Dataset records:
Start of Block
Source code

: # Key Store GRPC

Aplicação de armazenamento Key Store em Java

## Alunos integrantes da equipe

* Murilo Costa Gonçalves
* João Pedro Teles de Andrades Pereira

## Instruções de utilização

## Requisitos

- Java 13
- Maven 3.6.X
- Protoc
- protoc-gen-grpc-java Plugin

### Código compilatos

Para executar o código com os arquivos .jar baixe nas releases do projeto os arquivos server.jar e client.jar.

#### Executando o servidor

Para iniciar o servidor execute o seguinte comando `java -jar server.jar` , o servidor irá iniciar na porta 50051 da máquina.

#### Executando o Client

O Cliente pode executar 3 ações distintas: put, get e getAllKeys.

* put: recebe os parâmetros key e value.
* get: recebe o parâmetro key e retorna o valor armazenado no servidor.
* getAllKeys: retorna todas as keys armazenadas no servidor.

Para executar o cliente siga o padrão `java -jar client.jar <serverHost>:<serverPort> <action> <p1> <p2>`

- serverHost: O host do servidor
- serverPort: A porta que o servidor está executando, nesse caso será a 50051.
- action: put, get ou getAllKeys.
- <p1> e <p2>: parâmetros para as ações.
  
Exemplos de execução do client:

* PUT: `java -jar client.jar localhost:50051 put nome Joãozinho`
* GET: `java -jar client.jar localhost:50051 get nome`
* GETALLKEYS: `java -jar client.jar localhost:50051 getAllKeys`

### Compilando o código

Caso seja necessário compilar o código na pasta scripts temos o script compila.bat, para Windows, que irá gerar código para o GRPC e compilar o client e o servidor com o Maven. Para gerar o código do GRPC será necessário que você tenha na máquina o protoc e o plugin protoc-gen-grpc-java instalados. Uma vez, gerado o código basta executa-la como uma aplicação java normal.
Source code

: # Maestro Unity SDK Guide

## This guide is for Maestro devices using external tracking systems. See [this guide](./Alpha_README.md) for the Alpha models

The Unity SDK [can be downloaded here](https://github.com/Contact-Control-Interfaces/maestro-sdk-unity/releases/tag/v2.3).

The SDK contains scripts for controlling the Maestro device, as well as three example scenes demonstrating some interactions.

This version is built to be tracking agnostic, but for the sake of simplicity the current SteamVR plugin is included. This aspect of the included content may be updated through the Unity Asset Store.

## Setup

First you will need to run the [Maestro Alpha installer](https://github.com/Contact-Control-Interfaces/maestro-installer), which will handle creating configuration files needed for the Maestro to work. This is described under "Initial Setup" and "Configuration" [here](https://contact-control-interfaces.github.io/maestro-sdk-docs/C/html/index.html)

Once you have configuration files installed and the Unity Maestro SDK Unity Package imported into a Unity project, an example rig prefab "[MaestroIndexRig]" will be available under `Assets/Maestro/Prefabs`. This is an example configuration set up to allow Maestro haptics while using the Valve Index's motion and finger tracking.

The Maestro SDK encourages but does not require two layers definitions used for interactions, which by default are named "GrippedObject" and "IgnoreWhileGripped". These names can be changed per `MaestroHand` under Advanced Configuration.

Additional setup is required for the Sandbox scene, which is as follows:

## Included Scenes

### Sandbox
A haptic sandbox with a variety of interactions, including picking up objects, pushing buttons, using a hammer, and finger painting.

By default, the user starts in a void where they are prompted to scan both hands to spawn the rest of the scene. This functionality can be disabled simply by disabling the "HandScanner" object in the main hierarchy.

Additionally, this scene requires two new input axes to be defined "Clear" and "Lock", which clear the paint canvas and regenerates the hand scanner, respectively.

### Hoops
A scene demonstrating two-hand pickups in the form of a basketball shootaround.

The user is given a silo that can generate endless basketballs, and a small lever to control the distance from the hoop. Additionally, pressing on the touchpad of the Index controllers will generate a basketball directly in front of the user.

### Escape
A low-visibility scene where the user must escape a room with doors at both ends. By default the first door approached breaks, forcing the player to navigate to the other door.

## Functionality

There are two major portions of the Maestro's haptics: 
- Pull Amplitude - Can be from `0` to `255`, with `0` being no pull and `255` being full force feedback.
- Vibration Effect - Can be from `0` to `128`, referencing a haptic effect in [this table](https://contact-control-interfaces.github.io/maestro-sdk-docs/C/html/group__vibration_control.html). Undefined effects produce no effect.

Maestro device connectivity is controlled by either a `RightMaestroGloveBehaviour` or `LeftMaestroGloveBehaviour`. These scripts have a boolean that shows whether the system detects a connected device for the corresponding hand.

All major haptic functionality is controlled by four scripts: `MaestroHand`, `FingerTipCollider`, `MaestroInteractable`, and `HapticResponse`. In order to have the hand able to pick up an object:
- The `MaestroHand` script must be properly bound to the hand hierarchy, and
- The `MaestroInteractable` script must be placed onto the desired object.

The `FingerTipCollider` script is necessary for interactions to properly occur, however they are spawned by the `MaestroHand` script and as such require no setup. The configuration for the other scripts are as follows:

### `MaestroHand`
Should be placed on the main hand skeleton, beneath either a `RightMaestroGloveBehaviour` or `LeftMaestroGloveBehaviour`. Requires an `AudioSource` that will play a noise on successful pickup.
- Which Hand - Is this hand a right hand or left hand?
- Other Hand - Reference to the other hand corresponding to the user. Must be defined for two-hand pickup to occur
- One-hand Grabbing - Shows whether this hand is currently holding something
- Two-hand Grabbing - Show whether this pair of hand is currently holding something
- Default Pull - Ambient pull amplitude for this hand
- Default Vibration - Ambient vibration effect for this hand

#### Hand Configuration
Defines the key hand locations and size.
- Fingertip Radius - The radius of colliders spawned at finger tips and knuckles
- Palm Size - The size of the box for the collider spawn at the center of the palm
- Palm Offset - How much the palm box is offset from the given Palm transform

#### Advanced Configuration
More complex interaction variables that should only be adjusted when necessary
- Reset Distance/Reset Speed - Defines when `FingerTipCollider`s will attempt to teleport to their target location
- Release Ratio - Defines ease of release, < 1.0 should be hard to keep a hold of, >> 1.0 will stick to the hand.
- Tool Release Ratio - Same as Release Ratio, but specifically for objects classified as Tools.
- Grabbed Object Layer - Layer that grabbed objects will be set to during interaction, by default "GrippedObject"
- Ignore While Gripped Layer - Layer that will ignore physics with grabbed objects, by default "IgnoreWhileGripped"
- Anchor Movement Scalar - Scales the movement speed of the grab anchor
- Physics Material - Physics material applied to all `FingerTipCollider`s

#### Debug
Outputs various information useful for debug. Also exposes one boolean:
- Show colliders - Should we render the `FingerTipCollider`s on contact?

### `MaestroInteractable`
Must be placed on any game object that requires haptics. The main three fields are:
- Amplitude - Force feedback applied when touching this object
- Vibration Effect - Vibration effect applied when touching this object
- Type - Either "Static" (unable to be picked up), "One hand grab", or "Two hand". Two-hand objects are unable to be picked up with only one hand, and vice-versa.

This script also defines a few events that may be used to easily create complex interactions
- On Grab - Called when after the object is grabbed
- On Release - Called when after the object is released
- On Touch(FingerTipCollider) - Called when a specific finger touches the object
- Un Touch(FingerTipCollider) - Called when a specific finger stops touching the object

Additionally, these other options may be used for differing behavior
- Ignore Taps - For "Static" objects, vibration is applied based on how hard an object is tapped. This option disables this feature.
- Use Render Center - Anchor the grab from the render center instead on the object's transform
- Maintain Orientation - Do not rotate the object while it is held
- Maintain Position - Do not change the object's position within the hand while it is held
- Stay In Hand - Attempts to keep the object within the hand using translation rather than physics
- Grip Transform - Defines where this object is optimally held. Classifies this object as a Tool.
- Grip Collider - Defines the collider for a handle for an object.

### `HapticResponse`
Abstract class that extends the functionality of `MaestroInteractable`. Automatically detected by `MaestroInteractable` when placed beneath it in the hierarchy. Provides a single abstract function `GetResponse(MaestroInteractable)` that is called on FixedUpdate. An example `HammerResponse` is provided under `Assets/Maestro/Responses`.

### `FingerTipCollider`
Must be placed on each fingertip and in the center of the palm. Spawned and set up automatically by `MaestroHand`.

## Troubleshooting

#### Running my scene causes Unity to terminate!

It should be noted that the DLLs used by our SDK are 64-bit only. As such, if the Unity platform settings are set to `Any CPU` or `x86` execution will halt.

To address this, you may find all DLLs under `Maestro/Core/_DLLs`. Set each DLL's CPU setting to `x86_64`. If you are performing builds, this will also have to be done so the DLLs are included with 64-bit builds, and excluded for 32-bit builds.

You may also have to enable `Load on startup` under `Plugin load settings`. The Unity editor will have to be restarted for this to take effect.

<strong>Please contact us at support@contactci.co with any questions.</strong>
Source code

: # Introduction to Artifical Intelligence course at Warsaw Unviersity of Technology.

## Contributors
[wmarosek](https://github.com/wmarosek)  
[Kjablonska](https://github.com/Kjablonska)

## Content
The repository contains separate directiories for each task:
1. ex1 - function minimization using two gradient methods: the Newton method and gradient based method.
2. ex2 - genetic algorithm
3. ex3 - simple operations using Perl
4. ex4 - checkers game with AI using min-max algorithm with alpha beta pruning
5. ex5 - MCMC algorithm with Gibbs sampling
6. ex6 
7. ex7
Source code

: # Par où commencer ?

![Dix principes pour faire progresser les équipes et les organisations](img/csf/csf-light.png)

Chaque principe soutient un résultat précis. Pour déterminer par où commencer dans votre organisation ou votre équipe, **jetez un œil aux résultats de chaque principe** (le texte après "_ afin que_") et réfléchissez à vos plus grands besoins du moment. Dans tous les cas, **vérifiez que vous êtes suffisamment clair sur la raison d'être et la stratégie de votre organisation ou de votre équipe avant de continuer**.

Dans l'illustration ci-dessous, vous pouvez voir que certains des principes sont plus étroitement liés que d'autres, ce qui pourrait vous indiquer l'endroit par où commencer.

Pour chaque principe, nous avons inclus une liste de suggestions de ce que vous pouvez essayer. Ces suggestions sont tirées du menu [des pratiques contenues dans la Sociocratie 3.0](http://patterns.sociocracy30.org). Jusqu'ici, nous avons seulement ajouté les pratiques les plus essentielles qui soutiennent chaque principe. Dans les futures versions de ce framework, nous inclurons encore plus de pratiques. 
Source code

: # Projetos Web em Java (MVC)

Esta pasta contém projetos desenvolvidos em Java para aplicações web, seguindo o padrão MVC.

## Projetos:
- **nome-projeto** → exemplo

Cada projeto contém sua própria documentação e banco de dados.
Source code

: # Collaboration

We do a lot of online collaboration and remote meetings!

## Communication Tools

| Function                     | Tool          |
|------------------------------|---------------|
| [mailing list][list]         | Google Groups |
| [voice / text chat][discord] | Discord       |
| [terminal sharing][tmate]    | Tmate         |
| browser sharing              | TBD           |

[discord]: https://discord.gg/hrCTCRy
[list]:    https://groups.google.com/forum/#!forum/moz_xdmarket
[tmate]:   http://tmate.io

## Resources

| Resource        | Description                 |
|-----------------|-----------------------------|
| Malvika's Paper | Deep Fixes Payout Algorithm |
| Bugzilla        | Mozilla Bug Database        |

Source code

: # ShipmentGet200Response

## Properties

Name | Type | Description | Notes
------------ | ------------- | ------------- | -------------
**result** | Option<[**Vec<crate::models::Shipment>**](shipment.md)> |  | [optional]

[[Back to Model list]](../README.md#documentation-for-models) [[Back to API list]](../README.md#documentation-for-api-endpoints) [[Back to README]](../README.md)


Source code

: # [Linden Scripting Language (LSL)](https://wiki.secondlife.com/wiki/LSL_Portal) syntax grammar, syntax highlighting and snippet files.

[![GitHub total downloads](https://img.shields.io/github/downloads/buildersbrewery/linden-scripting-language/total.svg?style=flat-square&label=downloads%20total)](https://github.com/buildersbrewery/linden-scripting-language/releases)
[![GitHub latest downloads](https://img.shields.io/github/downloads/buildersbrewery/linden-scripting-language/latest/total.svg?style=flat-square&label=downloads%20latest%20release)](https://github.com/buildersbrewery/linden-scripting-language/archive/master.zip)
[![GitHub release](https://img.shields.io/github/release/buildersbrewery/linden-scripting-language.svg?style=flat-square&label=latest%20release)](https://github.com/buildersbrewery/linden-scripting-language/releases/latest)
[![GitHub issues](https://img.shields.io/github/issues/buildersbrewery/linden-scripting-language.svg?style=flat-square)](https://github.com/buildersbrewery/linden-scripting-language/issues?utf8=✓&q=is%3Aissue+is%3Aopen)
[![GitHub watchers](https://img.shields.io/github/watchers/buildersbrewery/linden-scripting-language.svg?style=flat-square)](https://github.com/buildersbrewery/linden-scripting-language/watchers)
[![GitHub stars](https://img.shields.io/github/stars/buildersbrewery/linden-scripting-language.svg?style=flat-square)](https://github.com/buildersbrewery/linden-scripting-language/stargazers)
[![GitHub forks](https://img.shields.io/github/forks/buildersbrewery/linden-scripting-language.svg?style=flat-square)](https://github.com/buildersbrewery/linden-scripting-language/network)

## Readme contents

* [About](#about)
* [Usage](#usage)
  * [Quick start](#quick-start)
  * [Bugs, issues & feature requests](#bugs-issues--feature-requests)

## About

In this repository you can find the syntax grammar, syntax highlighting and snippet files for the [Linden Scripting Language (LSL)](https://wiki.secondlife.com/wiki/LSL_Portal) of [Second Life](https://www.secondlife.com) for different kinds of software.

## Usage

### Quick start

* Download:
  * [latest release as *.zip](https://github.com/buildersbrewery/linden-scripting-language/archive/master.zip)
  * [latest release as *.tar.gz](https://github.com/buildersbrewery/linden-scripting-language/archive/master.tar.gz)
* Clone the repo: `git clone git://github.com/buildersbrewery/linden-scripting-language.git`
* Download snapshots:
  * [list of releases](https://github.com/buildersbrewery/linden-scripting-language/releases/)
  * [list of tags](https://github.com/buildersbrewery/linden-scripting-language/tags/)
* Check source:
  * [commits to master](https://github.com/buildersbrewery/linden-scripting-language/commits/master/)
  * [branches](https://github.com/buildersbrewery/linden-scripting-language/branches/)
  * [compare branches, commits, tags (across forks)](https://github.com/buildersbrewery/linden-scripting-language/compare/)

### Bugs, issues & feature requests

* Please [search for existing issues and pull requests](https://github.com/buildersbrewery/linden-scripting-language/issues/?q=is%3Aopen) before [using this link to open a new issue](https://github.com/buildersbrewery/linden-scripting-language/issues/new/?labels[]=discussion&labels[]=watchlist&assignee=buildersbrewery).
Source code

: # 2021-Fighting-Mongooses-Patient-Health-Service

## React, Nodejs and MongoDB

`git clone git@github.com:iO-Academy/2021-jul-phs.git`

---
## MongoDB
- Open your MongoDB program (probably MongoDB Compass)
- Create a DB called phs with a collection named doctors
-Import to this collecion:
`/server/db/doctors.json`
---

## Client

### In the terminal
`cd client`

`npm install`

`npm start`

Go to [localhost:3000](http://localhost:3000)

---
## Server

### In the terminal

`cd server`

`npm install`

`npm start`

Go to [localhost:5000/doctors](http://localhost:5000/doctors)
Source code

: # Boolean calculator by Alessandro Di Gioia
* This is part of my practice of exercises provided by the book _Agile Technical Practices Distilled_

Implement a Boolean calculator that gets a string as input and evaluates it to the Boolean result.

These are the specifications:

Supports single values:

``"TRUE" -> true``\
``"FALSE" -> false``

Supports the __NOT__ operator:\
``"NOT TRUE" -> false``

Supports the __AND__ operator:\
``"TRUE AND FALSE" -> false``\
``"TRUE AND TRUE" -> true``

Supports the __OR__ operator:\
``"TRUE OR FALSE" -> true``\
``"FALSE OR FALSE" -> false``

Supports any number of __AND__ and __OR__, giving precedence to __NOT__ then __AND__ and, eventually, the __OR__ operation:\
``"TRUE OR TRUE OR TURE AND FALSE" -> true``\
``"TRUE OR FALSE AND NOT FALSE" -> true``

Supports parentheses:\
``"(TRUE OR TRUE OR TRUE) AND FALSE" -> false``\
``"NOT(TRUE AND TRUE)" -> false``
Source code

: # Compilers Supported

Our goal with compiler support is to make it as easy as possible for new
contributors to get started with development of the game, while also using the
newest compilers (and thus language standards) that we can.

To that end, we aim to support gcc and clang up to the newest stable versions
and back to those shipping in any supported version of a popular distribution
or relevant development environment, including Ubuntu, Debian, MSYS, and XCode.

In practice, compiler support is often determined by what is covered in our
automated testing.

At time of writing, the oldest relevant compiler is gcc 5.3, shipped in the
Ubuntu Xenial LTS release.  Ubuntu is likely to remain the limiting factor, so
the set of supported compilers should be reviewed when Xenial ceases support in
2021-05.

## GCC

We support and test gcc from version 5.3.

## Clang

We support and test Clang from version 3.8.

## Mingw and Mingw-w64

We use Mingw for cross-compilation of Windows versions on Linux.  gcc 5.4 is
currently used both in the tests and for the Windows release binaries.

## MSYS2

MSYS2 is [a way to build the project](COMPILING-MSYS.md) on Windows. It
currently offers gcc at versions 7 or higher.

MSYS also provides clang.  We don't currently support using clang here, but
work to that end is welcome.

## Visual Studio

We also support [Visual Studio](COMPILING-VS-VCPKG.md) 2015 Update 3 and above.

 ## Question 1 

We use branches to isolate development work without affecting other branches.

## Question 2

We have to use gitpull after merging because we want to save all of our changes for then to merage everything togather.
End of Block
WORK REQUEST>
Each line in which the string "localhost" is found must be copied from the data.

TASK SOLUTION>
* PUT: `java -jar client.jar localhost:50051 put nome Joãozinho`
* GET: `java -jar client.jar localhost:50051 get nome`
* GETALLKEYS: `java -jar client.jar localhost:50051 getAllKeys`
Go to [localhost:3000](http://localhost:3000)
Go to [localhost:5000/doctors](http://localhost:5000/doctors)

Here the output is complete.